Todas as tecnologias de sequenciamento massivo têm vários passos em
comum: (i) a preparação das amostras, (ii) amplificação da biblioteca e (iii) o
sequenciamento (Figura 9). Na preparação das amostras, também chamadas de
bibliotecas, o DNA é fragmentado por um processo químico, mecânico ou enzimático.
Cada um dos fragmentos é chamado de template, sendo muito importante que a
quebra do DNA seja aleatória, para que o genoma seja coberto de maneira o mais
uniforme possível. Após a fragmentação, são ligados adaptadores (sequências
artificiais conhecidas como barcodes) aos templates.

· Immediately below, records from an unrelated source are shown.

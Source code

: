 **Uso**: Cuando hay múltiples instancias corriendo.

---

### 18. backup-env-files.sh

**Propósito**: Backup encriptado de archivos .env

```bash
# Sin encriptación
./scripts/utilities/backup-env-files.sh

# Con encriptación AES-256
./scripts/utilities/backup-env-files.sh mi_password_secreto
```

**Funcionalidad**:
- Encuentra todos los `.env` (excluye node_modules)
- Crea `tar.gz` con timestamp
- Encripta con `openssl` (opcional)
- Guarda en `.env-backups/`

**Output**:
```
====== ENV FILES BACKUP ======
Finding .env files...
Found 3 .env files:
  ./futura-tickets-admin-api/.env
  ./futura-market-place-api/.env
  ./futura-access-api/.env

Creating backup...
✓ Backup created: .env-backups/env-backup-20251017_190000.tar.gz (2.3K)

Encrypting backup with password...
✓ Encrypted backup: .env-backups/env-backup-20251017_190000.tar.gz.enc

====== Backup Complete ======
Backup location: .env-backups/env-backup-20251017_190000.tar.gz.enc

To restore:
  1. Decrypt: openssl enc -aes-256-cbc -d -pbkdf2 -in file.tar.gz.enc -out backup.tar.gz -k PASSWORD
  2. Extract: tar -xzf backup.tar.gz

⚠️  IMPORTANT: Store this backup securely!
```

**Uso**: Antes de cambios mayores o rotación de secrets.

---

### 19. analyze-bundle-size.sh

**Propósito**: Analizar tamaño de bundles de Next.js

Tipicamente os adaptadores
possuem 20 bp (do inglês, base pairs, pares de bases), sendo possível combinar
diferentes amostras em uma mesma reação de sequenciamento através do uso de
diferentes adaptadores, que possuem entre 5 ou 10 bases diferentes (MOUNT; W.,
2004).
Em seguida, é realizada a amplificação de bibliotecas, que tem como objetivo
gerar em um pequeno espaço físico, milhares de cópias de cada fragmento de DNA
produzido na etapa anterior. Esse passo de amplificação aumenta exponencialmente a
fonte de sinal que será detectado na etapa de sequenciamento. Após, as amostras são
introduzidas no sequenciador, um instrumento onde uma série de reações químicas
são realizadas, e que geram sinais que são detectados e determinam a sequência de
bases dos templates que estão sendo analisados (LIU et al., 2012). Atualmente a
plataforma mais utilizada de sequenciamento é a desenvolvida pela Illumina, devido a
boa relação entre custo, rapidez e acurácia (LIU et al., 2012).
Figura 9. Etapas comuns na maioria dos sequenciamentos de nova geração. O DNA é fragmentado por
diversos métodos (enzimáticos, sonicação, etc.) (A); após, aos fragmentos são ligados marcadores de sequência conhecidas como barcodes, que permitam separar as amostras computacionalmente (B); para que a detecção seja eficiente, os fragmentos devem ser amplificados (C) antes do sequenciamento propriamente dito (D).